Open ndujar opened this issue 5 years ago • 6 comments

System information (version)
  • OpenCV => 4.2
  • Operating System / Platform => all
  • Compiler => N/A
Detailed description

I have carefully gone through the transformations implemented in the qualitybrisque.cpp file (lines 147 to 165) to produce the MSCN image (structdis) and I believe there might be a mistake in the way it is conceived, particularly in the obtainment of the denominator.

Steps to reproduce

qualitybrisque.cpp: lines 145-165:

        // calculating MSCN coefficients
        // compute mu (local mean)
        brisque_mat_type mu;
        cv::GaussianBlur(imdist_scaled, mu, cv::Size(7, 7), 7. / 6., 0., cv::BORDER_REPLICATE );

        brisque_mat_type mu_sq;
        cv::pow(mu, double(2.0), mu_sq);

Here the computation of mu_sq leads to the wrong result...

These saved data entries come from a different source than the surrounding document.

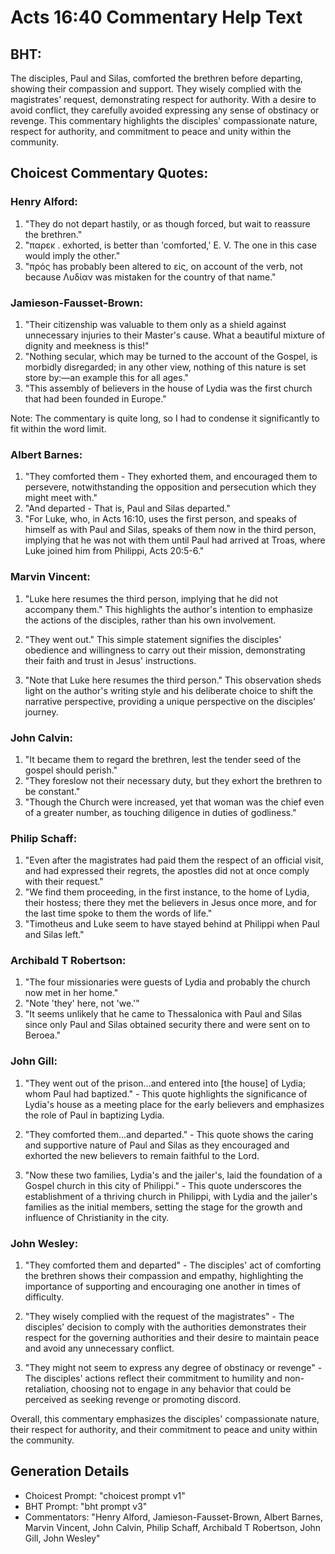 # Acts 16:40 Commentary Help Text

## BHT:
The disciples, Paul and Silas, comforted the brethren before departing, showing their compassion and support. They wisely complied with the magistrates' request, demonstrating respect for authority. With a desire to avoid conflict, they carefully avoided expressing any sense of obstinacy or revenge. This commentary highlights the disciples' compassionate nature, respect for authority, and commitment to peace and unity within the community.

## Choicest Commentary Quotes:
### Henry Alford:
1. "They do not depart hastily, or as though forced, but wait to reassure the brethren."
2. "παρεκ . exhorted, is better than 'comforted,' E. V. The one in this case would imply the other."
3. "πρός has probably been altered to εἰς, on account of the verb, not because Λυδίαν was mistaken for the country of that name."

### Jamieson-Fausset-Brown:
1. "Their citizenship was valuable to them only as a shield against unnecessary injuries to their Master's cause. What a beautiful mixture of dignity and meekness is this!"
2. "Nothing secular, which may be turned to the account of the Gospel, is morbidly disregarded; in any other view, nothing of this nature is set store by:—an example this for all ages."
3. "This assembly of believers in the house of Lydia was the first church that had been founded in Europe."

Note: The commentary is quite long, so I had to condense it significantly to fit within the word limit.

### Albert Barnes:
1. "They comforted them - They exhorted them, and encouraged them to persevere, notwithstanding the opposition and persecution which they might meet with."
2. "And departed - That is, Paul and Silas departed."
3. "For Luke, who, in Acts 16:10, uses the first person, and speaks of himself as with Paul and Silas, speaks of them now in the third person, implying that he was not with them until Paul had arrived at Troas, where Luke joined him from Philippi, Acts 20:5-6."

### Marvin Vincent:
1. "Luke here resumes the third person, implying that he did not accompany them." This highlights the author's intention to emphasize the actions of the disciples, rather than his own involvement.

2. "They went out." This simple statement signifies the disciples' obedience and willingness to carry out their mission, demonstrating their faith and trust in Jesus' instructions.

3. "Note that Luke here resumes the third person." This observation sheds light on the author's writing style and his deliberate choice to shift the narrative perspective, providing a unique perspective on the disciples' journey.

### John Calvin:
1. "It became them to regard the brethren, lest the tender seed of the gospel should perish." 
2. "They foreslow not their necessary duty, but they exhort the brethren to be constant." 
3. "Though the Church were increased, yet that woman was the chief even of a greater number, as touching diligence in duties of godliness."

### Philip Schaff:
1. "Even after the magistrates had paid them the respect of an official visit, and had expressed their regrets, the apostles did not at once comply with their request." 
2. "We find them proceeding, in the first instance, to the home of Lydia, their hostess; there they met the believers in Jesus once more, and for the last time spoke to them the words of life." 
3. "Timotheus and Luke seem to have stayed behind at Philippi when Paul and Silas left."

### Archibald T Robertson:
1. "The four missionaries were guests of Lydia and probably the church now met in her home." 
2. "Note 'they' here, not 'we.'"
3. "It seems unlikely that he came to Thessalonica with Paul and Silas since only Paul and Silas obtained security there and were sent on to Beroea."

### John Gill:
1. "They went out of the prison...and entered into [the house] of Lydia; whom Paul had baptized." - This quote highlights the significance of Lydia's house as a meeting place for the early believers and emphasizes the role of Paul in baptizing Lydia.

2. "They comforted them...and departed." - This quote shows the caring and supportive nature of Paul and Silas as they encouraged and exhorted the new believers to remain faithful to the Lord.

3. "Now these two families, Lydia's and the jailer's, laid the foundation of a Gospel church in this city of Philippi." - This quote underscores the establishment of a thriving church in Philippi, with Lydia and the jailer's families as the initial members, setting the stage for the growth and influence of Christianity in the city.

### John Wesley:
1. "They comforted them and departed" - The disciples' act of comforting the brethren shows their compassion and empathy, highlighting the importance of supporting and encouraging one another in times of difficulty.

2. "They wisely complied with the request of the magistrates" - The disciples' decision to comply with the authorities demonstrates their respect for the governing authorities and their desire to maintain peace and avoid any unnecessary conflict.

3. "They might not seem to express any degree of obstinacy or revenge" - The disciples' actions reflect their commitment to humility and non-retaliation, choosing not to engage in any behavior that could be perceived as seeking revenge or promoting discord.

Overall, this commentary emphasizes the disciples' compassionate nature, their respect for authority, and their commitment to peace and unity within the community.


## Generation Details
- Choicest Prompt: "choicest prompt v1"
- BHT Prompt: "bht prompt v3"
- Commentators: "Henry Alford, Jamieson-Fausset-Brown, Albert Barnes, Marvin Vincent, John Calvin, Philip Schaff, Archibald T Robertson, John Gill, John Wesley"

        //compute sigma (local sigma)
        brisque_mat_type sigma;// (imdist_scaled.size(), CV_64FC1, 1);
        cv::multiply(imdist_scaled, imdist_scaled, sigma);
        cv::GaussianBlur(sigma, sigma, cv::Size(7, 7), 7./6., 0., cv::BORDER_REPLICATE );

..because it is not the same the square of the difference as the difference of the square

        cv::subtract(sigma, mu_sq, sigma);
        cv::pow(sigma, double(0.5), sigma);
        cv::add(sigma, Scalar(1.0 / 255), sigma); // to avoid DivideByZero Error

        brisque_mat_type structdis;// (imdist_scaled.size(), CV_64FC1, 1);
        cv::subtract(imdist_scaled, mu, structdis);
        cv::divide(structdis, sigma, structdis);  // structdis is MSCN image
Proposed solution
brisque_mat_type mu;//  (imdist_scaled.size(), CV_64FC1, 1);
cv::GaussianBlur(imdist_scaled, mu, cv::Size(7, 7), 7. / 6., 0., cv::BORDER_REPLICATE );

brisque_mat_type gamma;
cv::subtract(imdist_scaled, mu, gamma);

//compute sigma (local sigma)
brisque_mat_type sigma;// (imdist_scaled.size(), CV_64FC1, 1);
cv::GaussianBlur(gamma, sigma, cv::Size(7, 7), 7./6., 0., cv::BORDER_REPLICATE );
cv::pow(sigma, double(0.5), sigma);
cv::add(sigma, cv::Scalar(1.0 / 255), sigma); // to avoid DivideByZero Error

brisque_mat_type structdis;// (imdist_scaled.size(), CV_64FC1, 1);
cv::divide(gamma, sigma, structdis);  // structdis is MSCN image
Issue submission checklist
  • [x] I report the issue, it's not a question
  • [x] I checked the problem with documentation, FAQ, open issues, answers.opencv.org, Stack Overflow, etc and have not found solution
  • [x] I updated to latest OpenCV version and the issue is still there
  • [x] There is reproducer code and related data files: videos, images, onnx, etc

ndujar avatar Oct 14 '20 09:10 ndujar

/cc @krshrimali @clunietp Could you please take a look on this?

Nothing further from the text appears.